Il faut rappeler d’emblée qu’il s’agissait d’un licenciement pour faute grave d’un cadre ayant proféré « des insultes à caractère racial et discriminatoire ». Et qu’un audit avait été diligenté avec l’accord des délégués du personnel.
La Cour de cassation répond par l’affirmative dans un arrêt du 17 mars 2021 et confirme qu’il s’agit d’un moyen de preuve licite, quand bien même le salarié visé par l’enquête n’a pas été informé en amont de celle-ci.
Devant la Cour d’appel de Paris, le salarié licencié pour faute grave a obtenu gain de cause. Il contestait son licenciement au motif que l’article L. 1222-4 du Code du Travail interdit l’utilisation de données personnelles collectées sans que le salarié en ait été préalablement avisé.
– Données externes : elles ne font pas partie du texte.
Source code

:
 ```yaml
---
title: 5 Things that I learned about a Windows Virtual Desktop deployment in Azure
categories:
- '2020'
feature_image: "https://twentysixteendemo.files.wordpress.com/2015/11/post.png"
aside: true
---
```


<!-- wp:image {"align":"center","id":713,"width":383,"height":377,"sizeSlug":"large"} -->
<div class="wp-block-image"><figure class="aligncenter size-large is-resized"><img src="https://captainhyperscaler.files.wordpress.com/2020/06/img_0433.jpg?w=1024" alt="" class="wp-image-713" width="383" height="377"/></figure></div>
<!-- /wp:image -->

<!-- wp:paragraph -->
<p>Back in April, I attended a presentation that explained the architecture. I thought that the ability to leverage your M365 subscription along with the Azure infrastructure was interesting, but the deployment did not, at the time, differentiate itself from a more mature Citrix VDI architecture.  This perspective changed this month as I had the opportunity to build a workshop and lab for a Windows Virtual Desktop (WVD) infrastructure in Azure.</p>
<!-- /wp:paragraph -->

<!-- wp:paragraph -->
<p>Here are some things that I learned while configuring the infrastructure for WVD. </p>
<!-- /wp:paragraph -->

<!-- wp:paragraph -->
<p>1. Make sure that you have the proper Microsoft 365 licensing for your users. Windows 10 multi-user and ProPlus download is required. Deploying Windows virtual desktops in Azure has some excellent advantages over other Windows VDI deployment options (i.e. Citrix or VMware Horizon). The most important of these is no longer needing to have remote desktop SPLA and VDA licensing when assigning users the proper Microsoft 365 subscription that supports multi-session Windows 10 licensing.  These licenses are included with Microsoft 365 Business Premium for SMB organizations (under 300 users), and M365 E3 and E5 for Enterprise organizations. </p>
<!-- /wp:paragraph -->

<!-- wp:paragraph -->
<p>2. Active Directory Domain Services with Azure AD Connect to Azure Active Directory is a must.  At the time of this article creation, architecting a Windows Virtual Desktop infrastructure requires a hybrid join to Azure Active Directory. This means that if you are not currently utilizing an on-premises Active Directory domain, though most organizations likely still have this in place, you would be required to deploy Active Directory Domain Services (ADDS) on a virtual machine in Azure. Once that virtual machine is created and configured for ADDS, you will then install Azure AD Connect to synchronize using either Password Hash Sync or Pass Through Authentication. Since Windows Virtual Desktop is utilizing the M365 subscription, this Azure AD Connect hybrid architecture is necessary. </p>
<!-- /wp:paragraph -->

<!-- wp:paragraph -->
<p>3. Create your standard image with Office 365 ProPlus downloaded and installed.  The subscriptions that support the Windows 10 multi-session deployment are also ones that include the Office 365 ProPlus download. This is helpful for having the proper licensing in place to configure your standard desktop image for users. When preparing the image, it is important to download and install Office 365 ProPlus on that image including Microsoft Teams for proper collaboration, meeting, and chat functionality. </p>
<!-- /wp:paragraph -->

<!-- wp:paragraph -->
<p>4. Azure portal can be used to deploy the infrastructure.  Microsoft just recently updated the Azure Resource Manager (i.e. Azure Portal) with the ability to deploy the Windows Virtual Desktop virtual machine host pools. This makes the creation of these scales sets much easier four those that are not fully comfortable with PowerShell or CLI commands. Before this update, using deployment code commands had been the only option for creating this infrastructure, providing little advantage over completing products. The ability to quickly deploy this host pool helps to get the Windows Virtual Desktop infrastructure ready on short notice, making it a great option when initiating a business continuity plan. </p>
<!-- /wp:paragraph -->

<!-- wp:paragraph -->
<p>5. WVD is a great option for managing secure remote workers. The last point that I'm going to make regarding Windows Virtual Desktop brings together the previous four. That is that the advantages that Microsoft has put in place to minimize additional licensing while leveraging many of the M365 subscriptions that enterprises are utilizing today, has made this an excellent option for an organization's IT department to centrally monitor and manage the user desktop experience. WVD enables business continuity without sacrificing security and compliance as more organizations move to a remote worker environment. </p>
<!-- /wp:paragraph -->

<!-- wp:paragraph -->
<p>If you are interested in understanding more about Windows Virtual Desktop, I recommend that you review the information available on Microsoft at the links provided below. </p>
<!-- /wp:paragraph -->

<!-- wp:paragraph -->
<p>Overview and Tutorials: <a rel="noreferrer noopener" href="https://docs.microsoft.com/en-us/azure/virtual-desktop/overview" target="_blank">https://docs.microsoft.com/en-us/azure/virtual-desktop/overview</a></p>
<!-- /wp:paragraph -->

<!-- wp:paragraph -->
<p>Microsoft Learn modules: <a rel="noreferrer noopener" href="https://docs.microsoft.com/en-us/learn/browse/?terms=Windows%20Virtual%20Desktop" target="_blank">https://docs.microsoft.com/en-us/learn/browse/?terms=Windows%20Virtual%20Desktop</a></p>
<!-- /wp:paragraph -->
Il soutenait ainsi que les résultats de l’enquête ne pouvaient lui être opposés ou servir à justifier son licenciement dès lors qu’il n’avait pas été prévenu en amont des investigations du cabinet d’audit au sein de l’entreprise.
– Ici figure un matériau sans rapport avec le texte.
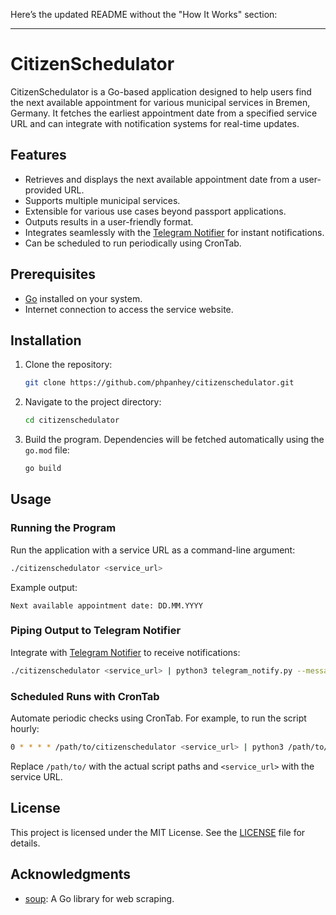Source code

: Here’s the updated README without the "How It Works" section:

---

# CitizenSchedulator

CitizenSchedulator is a Go-based application designed to help users find the next available appointment for various municipal services in Bremen, Germany. It fetches the earliest appointment date from a specified service URL and can integrate with notification systems for real-time updates.

## Features

- Retrieves and displays the next available appointment date from a user-provided URL.
- Supports multiple municipal services.
- Extensible for various use cases beyond passport applications.
- Outputs results in a user-friendly format.
- Integrates seamlessly with the [Telegram Notifier](https://github.com/phpanhey/telegram_notify) for instant notifications.
- Can be scheduled to run periodically using CronTab.

## Prerequisites

- [Go](https://golang.org/dl/) installed on your system.
- Internet connection to access the service website.

## Installation

1. Clone the repository:
   ```bash
   git clone https://github.com/phpanhey/citizenschedulator.git
   ```
2. Navigate to the project directory:
   ```bash
   cd citizenschedulator
   ```
3. Build the program. Dependencies will be fetched automatically using the `go.mod` file:
   ```bash
   go build
   ```

## Usage

### Running the Program
Run the application with a service URL as a command-line argument:
```bash
./citizenschedulator <service_url>
```
Example output:
```
Next available appointment date: DD.MM.YYYY
```

### Piping Output to Telegram Notifier
Integrate with [Telegram Notifier](https://github.com/phpanhey/telegram_notify) to receive notifications:
```bash
./citizenschedulator <service_url> | python3 telegram_notify.py --message "$(cat -)" --telegram_bot_token "<your_bot_token>" --telegram_user_id "<your_user_id>"
```

### Scheduled Runs with CronTab
Automate periodic checks using CronTab. For example, to run the script hourly:
```bash
0 * * * * /path/to/citizenschedulator <service_url> | python3 /path/to/telegram_notify.py --message "$(cat -)" --telegram_bot_token "<your_bot_token>" --telegram_user_id "<your_user_id>"
```
Replace `/path/to/` with the actual script paths and `<service_url>` with the service URL.

## License

This project is licensed under the MIT License. See the [LICENSE](LICENSE) file for details.

## Acknowledgments

- [soup](https://github.com/anaskhan96/soup): A Go library for web scraping.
De son côté, la Cour de Cassation a déjà reconnu certaines exceptions à l’application de l’article L. 1222-4 du Code du Travail.
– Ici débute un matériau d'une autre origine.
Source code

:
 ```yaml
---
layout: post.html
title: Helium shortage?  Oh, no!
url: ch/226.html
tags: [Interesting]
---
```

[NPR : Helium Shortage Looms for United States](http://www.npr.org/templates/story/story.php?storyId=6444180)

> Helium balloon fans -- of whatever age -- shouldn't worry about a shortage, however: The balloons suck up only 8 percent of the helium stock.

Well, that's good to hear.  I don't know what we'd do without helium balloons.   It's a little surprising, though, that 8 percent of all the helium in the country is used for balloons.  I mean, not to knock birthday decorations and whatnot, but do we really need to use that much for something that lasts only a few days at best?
Elle a considéré que cette information préalable n’est pas nécessaire lorsque les contrôles sont effectués par un service interne à l’entreprise, estimant certainement que le salarié ne peut ignorer le contrôle de ces services. Mais cette exception ne pouvait s’appliquer au cas d’espèce, l’enquête ayant été réalisé par un cabinet d’audit extérieur.
Pour contrer cette difficulté, la Cour de Cassation a purement et simplement décidé que cet article du Code du Travail n’avait pas vocation à s’appliquer lorsqu’il était question d’une enquête effectuée suite à la dénonciation de faits de harcèlement moral :
« En statuant ainsi, alors qu’une enquête effectuée au sein d’une entreprise à la suite de la dénonciation de faits de harcèlement moral n’est pas soumise aux dispositions de l’article L. 1222-4 du code du travail et ne constitue pas une preuve déloyale comme issue d’un procédé clandestin de surveillance de l’activité du salarié, la cour d’appel a violé par fausse application le texte et le principe susvisés. »
Pour rappel, la chambre sociale est plutôt sévère avec l’employeur sur cette question dès qu’un harcèlement est dénoncé ou soupçonné, l’absence d’enquête conduisant à la condamnation de l’employeur à des dommages et intérêts pour non-respect de l’obligation de sécurité.
Il est donc somme toute logique que les investigations et la preuve du harcèlement soient facilitées pour celui-ci.